Activity —
Write out the records that follow exactly. Do not include pictures.

Stored data —
==*==

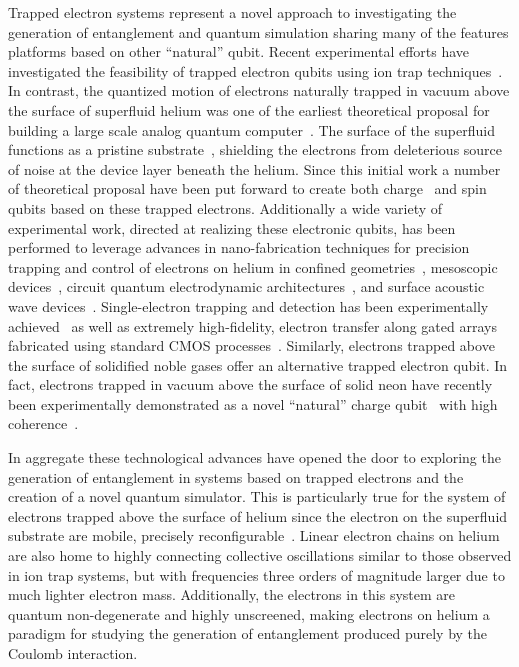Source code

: \documentclass[twocolumn,superscriptaddress,unsortedaddress,
 amsmath,amssymb,
 aps,
]{revtex4-2}
\begin{document}
Trapped electron systems represent a novel approach to investigating the generation of entanglement and  quantum simulation sharing many of the features platforms based on other ``natural'' qubit. Recent experimental efforts have investigated the feasibility of trapped electron qubits using ion trap techniques~\cite{Matthiesen2019,Yu2022}. In contrast, the quantized motion of electrons naturally trapped in vacuum above the surface of superfluid helium was one of the earliest theoretical proposal for building a large scale analog quantum computer~\cite{platzman1999quantum}. The surface of the superfluid functions as a pristine substrate~\cite{Shirahama1995}, shielding the electrons from deleterious source of noise at the device layer beneath the helium. Since this initial work a number of theoretical proposal have been put forward to create both charge~\cite{dykman2003qubits,Dahm2003,Schuster2010,Shi2014,Kawakami2023} and spin~\cite{Lyon2006,Schuster2010,Dykman2023,Kawakami2023} qubits based on these trapped electrons. Additionally a wide variety of experimental work, directed at realizing these electronic qubits, has been performed to leverage advances in nano-fabrication techniques for precision trapping and control of electrons on helium in confined geometries~\cite{Marty1986,Ikegami2009,Rees2016a,Rees2016b,Zou2022}, mesoscopic devices~\cite{Papageorgiou2004,Rees2011,Rees2012}, circuit quantum electrodynamic architectures~\cite{Yang2016,koolstra2019coupling}, and surface acoustic wave devices~\cite{Byeon2021}. Single-electron trapping and detection has been experimentally achieved~\cite{Papageorgiou2004,Rousseau2007,koolstra2019coupling} as well as extremely high-fidelity, electron transfer along gated arrays fabricated using standard CMOS processes~\cite{Bradbury2011}. Similarly, electrons trapped above the surface of solidified noble gases offer an alternative trapped electron qubit. In fact, electrons trapped in vacuum above the surface of solid neon have recently been experimentally demonstrated as a novel ``natural'' charge qubit~\cite{} with high coherence~\cite{}. 

In aggregate these technological advances have opened the door to exploring the generation of entanglement in systems based on trapped electrons and the creation of a novel quantum simulator. This is particularly true for the system of electrons trapped above the surface of helium since the electron on the superfluid substrate are mobile,  precisely reconfigurable~\cite{}. Linear electron chains on helium are also home to highly connecting collective oscillations similar to those observed in ion trap systems, but with frequencies three orders of magnitude larger due to much lighter electron mass. Additionally, the electrons in this system are quantum non-degenerate and highly unscreened, making electrons on helium a paradigm for studying the generation of entanglement produced purely by the Coulomb interaction.
\end{document}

==*==

Written response —
Source code

: \documentclass[twocolumn,superscriptaddress,unsortedaddress,
 amsmath,amssymb,
 aps,
]{revtex4-2}
\begin{document}
Trapped electron systems represent a novel approach to investigating the generation of entanglement and  quantum simulation sharing many of the features platforms based on other ``natural'' qubit. Recent experimental efforts have investigated the feasibility of trapped electron qubits using ion trap techniques~\cite{Matthiesen2019,Yu2022}. In contrast, the quantized motion of electrons naturally trapped in vacuum above the surface of superfluid helium was one of the earliest theoretical proposal for building a large scale analog quantum computer~\cite{platzman1999quantum}. The surface of the superfluid functions as a pristine substrate~\cite{Shirahama1995}, shielding the electrons from deleterious source of noise at the device layer beneath the helium. Since this initial work a number of theoretical proposal have been put forward to create both charge~\cite{dykman2003qubits,Dahm2003,Schuster2010,Shi2014,Kawakami2023} and spin~\cite{Lyon2006,Schuster2010,Dykman2023,Kawakami2023} qubits based on these trapped electrons. Additionally a wide variety of experimental work, directed at realizing these electronic qubits, has been performed to leverage advances in nano-fabrication techniques for precision trapping and control of electrons on helium in confined geometries~\cite{Marty1986,Ikegami2009,Rees2016a,Rees2016b,Zou2022}, mesoscopic devices~\cite{Papageorgiou2004,Rees2011,Rees2012}, circuit quantum electrodynamic architectures~\cite{Yang2016,koolstra2019coupling}, and surface acoustic wave devices~\cite{Byeon2021}. Single-electron trapping and detection has been experimentally achieved~\cite{Papageorgiou2004,Rousseau2007,koolstra2019coupling} as well as extremely high-fidelity, electron transfer along gated arrays fabricated using standard CMOS processes~\cite{Bradbury2011}. Similarly, electrons trapped above the surface of solidified noble gases offer an alternative trapped electron qubit. In fact, electrons trapped in vacuum above the surface of solid neon have recently been experimentally demonstrated as a novel ``natural'' charge qubit~\cite{} with high coherence~\cite{}. 

In aggregate these technological advances have opened the door to exploring the generation of entanglement in systems based on trapped electrons and the creation of a novel quantum simulator. This is particularly true for the system of electrons trapped above the surface of helium since the electron on the superfluid substrate are mobile,  precisely reconfigurable~\cite{}. Linear electron chains on helium are also home to highly connecting collective oscillations similar to those observed in ion trap systems, but with frequencies three orders of magnitude larger due to much lighter electron mass. Additionally, the electrons in this system are quantum non-degenerate and highly unscreened, making electrons on helium a paradigm for studying the generation of entanglement produced purely by the Coulomb interaction.
\end{document}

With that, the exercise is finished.